■ **Records supplied**
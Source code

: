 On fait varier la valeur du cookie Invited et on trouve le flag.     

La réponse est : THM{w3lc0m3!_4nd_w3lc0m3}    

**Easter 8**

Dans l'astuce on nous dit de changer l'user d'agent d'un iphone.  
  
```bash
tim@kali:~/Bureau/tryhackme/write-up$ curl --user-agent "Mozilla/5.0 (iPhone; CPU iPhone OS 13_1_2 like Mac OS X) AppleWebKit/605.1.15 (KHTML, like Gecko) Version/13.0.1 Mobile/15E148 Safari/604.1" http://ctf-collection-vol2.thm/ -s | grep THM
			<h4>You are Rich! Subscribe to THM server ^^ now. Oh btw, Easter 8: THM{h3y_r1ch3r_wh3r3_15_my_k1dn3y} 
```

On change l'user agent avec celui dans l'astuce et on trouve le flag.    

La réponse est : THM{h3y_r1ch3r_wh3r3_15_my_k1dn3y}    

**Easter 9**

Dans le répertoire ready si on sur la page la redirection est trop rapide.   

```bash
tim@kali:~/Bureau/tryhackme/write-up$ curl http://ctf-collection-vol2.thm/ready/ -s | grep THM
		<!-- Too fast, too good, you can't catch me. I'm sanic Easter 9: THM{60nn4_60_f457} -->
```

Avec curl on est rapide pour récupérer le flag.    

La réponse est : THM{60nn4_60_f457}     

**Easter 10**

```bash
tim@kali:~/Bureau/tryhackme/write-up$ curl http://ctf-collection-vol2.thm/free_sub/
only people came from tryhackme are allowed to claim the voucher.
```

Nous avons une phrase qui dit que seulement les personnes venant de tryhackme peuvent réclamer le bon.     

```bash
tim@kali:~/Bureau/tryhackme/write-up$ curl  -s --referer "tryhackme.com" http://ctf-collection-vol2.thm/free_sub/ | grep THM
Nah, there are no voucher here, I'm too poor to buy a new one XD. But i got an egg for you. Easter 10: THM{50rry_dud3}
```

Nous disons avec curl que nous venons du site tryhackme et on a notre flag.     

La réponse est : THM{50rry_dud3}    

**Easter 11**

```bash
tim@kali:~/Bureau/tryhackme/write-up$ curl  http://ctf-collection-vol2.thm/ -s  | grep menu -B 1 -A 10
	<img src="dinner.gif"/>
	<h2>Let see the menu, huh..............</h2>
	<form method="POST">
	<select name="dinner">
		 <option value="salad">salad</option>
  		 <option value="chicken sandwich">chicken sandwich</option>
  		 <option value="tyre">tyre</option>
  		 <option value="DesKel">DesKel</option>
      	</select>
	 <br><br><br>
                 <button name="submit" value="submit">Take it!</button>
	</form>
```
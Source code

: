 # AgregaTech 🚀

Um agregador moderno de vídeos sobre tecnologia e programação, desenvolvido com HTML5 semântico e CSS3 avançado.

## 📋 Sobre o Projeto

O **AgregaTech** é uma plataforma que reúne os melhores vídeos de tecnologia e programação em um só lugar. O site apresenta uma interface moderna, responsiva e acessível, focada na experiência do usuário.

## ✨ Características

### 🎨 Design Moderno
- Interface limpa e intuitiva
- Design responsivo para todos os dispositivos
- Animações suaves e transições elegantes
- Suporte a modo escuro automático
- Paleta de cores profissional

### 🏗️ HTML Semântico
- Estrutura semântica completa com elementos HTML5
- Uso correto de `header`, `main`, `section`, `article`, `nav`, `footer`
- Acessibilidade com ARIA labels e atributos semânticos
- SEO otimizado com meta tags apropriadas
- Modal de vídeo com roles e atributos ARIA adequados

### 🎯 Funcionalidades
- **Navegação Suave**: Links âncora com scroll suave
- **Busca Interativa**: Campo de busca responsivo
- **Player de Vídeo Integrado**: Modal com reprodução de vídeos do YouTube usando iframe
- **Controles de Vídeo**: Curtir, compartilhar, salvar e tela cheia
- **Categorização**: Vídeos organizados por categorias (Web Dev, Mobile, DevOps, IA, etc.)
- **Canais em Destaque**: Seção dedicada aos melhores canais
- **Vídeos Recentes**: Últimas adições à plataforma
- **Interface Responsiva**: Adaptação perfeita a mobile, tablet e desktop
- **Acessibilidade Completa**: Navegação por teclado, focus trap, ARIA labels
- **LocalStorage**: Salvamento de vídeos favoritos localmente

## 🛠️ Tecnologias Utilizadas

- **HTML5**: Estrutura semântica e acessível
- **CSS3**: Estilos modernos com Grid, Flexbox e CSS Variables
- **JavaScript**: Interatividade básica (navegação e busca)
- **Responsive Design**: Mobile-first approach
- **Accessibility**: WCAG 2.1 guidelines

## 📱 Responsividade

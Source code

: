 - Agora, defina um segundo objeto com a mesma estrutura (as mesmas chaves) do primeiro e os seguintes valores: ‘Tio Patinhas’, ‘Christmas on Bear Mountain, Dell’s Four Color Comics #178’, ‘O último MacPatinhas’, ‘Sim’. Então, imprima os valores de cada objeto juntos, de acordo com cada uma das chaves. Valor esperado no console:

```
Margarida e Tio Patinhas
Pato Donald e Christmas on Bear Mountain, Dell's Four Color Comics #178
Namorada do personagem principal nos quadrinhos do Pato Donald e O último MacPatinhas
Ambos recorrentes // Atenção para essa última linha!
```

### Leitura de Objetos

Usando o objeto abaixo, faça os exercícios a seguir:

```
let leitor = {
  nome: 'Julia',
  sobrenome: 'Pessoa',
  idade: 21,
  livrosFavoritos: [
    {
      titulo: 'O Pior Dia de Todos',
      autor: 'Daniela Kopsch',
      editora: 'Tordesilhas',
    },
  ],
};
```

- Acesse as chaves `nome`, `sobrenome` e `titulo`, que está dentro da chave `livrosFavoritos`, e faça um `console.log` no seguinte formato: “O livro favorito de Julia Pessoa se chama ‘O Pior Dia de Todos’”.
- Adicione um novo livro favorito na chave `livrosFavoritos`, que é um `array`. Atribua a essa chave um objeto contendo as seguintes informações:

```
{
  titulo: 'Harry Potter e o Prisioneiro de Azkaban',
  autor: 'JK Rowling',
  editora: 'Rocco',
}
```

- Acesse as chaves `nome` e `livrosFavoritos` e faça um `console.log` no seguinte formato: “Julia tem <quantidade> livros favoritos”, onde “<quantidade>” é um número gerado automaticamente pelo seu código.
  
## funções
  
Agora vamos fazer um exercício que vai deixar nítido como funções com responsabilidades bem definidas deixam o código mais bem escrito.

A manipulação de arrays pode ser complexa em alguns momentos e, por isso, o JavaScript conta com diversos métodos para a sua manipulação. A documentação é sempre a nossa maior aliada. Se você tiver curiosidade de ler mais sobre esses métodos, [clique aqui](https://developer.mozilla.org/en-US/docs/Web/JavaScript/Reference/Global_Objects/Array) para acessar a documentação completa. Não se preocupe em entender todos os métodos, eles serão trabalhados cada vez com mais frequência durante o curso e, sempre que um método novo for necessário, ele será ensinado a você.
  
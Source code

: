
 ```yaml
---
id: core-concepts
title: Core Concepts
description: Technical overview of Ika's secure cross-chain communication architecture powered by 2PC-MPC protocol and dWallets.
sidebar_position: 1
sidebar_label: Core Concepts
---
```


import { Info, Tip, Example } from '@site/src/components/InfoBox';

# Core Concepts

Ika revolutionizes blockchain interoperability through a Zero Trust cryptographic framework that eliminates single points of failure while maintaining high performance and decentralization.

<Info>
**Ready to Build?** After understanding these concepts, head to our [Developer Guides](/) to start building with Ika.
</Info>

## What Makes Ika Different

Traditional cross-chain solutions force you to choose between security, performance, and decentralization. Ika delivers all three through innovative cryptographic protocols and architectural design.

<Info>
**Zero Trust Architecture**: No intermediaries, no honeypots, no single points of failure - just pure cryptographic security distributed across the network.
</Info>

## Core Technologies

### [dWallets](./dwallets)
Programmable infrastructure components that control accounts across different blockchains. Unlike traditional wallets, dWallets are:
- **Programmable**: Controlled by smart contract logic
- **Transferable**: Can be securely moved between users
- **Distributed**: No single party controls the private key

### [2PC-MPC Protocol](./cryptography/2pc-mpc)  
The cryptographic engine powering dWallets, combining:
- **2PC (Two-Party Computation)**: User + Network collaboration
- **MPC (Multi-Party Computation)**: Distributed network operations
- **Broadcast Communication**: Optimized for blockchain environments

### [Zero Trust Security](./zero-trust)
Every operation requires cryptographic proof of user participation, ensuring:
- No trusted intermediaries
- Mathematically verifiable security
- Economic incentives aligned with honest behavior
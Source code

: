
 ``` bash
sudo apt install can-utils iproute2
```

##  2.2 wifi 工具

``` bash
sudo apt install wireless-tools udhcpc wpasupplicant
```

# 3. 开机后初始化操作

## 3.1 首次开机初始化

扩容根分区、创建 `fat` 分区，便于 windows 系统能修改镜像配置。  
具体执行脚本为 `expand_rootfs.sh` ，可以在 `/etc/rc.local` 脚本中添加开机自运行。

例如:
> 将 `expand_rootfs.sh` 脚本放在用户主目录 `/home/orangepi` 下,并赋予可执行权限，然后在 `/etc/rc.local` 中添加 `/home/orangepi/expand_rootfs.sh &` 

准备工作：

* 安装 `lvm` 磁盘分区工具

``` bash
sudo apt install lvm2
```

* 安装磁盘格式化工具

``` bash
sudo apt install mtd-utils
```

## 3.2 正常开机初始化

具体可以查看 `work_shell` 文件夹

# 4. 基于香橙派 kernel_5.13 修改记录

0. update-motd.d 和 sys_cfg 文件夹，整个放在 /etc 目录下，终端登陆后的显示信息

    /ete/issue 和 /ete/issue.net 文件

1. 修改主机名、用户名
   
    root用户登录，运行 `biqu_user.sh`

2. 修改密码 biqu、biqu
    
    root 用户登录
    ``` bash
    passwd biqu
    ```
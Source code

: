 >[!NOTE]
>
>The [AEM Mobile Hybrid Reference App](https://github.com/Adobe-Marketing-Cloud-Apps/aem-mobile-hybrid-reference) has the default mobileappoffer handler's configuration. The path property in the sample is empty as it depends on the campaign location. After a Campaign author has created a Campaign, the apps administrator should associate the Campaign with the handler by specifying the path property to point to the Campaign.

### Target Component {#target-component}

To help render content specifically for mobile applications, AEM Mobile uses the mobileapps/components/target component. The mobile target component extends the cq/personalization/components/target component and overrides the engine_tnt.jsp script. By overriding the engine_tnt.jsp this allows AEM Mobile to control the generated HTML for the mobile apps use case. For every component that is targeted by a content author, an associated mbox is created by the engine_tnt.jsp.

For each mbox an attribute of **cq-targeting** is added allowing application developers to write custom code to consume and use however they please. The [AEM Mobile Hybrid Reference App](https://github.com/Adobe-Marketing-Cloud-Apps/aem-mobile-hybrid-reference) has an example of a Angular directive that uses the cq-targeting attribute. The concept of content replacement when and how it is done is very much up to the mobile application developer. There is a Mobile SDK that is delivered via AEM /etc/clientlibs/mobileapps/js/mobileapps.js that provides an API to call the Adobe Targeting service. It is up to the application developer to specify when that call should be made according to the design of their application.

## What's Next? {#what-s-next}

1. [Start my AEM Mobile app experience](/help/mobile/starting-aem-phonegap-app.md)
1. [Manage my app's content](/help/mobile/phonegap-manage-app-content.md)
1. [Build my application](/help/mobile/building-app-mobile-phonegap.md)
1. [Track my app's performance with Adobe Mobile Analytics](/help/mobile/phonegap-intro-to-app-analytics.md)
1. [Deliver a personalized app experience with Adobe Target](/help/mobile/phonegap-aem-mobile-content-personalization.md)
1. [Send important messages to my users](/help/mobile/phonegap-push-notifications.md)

■ **Task to carry out**
Retype the records above, but only those lines that fall between the line containing "- SEO otimizado com meta tags apropriadas" and the line containing "- **Controles de", with both of those lines included, exactly as written.

■ **Answer to the problem**
- SEO otimizado com meta tags apropriadas
- Modal de vídeo com roles e atributos ARIA adequados

### 🎯 Funcionalidades
- **Navegação Suave**: Links âncora com scroll suave
- **Busca Interativa**: Campo de busca responsivo
- **Player de Vídeo Integrado**: Modal com reprodução de vídeos do YouTube usando iframe
- **Controles de Vídeo**: Curtir, compartilhar, salvar e tela cheia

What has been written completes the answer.